Question

Two travelling sinusoidal waves are described by the wave functions $y_1=10\sin [\pi (8x-1400t)]$
and $y_2=10\sin [\pi (8x-1400t-0.5)]$ where $x$, $y_1$, and $y_2$ are in metres and $t$ is in seconds. Which of the following option(s) is/are correct ?

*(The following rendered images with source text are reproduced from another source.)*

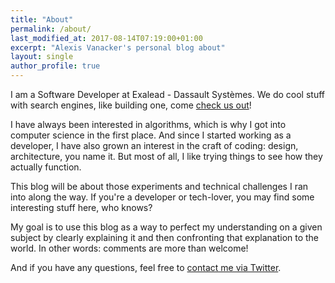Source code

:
 ```yaml
---
title: "About"
permalink: /about/
last_modified_at: 2017-08-14T07:19:00+01:00
excerpt: "Alexis Vanacker's personal blog about"
layout: single
author_profile: true
---
```



I am a Software Developer at Exalead - Dassault Systèmes. We do cool stuff with search engines, like building one, come [check us out](https://www.3ds.com/products-services/exalead/)!

I have always been interested in algorithms, which is why I got into computer science in the first place. And since I started working as a developer, I have also grown an interest in the craft of coding: design, architecture, you name it. But most of all, I like trying things to see how they actually function. 

This blog will be about those experiments and technical challenges I ran into along the way. If you're a developer or tech-lover, you may find some interesting stuff here, who knows?

My goal is to use this blog as a way to perfect my understanding on a given subject by clearly explaining it and then confronting that explanation to the world. In other words: comments are more than welcome!

And if you have any questions, feel free to [contact me via Twitter](https://twitter.com/alexvanacker).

• A. Amplitude of the resultant wave is $10\sqrt{2}m$
• B. Frequency of the resultant wave is $700$ $Hz$
• C. Time period of the resultant wave is $0.1$ $s$
• D. None of these

Answer 1

Answer: (A), (B)

Frequency of the resultant wave is $700$ $Hz$

Given wave functions are
$y_1=10\sin [\pi (8x-1400t)].....\left(1\right)$
$y_2=10\sin [\pi (8x-1400t-0.5)]......\left(2\right)$
Comparing these with the general equation,
$y=A\sin (kx-\omega t+\varphi )$
Phase difference between $\left(1\right)$ and $\left(2\right)$ is given by $\varphi =\frac{\pi }{2}$

Now, according to the principle of superposition, the resultant wave function will be :
$\overrightarrow{y}={\overrightarrow{y}}_1+{\overrightarrow{y}}_2$
From $\left(1\right)$ and $\left(2\right)$, we can conclude that the waves are moving in the same direction, so we can write the above equation as
$y_r=y_1+y_2$
$\Rightarrow y_r=2A_0\cos \left(\frac{\varphi }{2}\right)\sin (kx-\omega t-\frac{\varphi }{2})$
Using the given data,
$y_r=(2\times 10)\cos \left(\frac{\pi }{4}\right)\sin [\pi (8x-1400t)-\frac{\pi }{4}]$
$\Rightarrow y_r=10\sqrt{2}\sin [\pi (8x-1400t)-\frac{\pi }{4}]$

So, Resultant amplitude $A_r=10\sqrt{2}\text{m}$
Resultant Angular frequency ${\omega }_r=1400\pi$
Frequency of resultant wave $f=\frac{1400\pi }{2\pi }=700\text{Hz}$
$\therefore$ Time period $\left(T\right)=\frac{1}{f}=\frac{1}{700}=0.0014\text{sec}$

Thus, options (a) and (b) are the correct answers.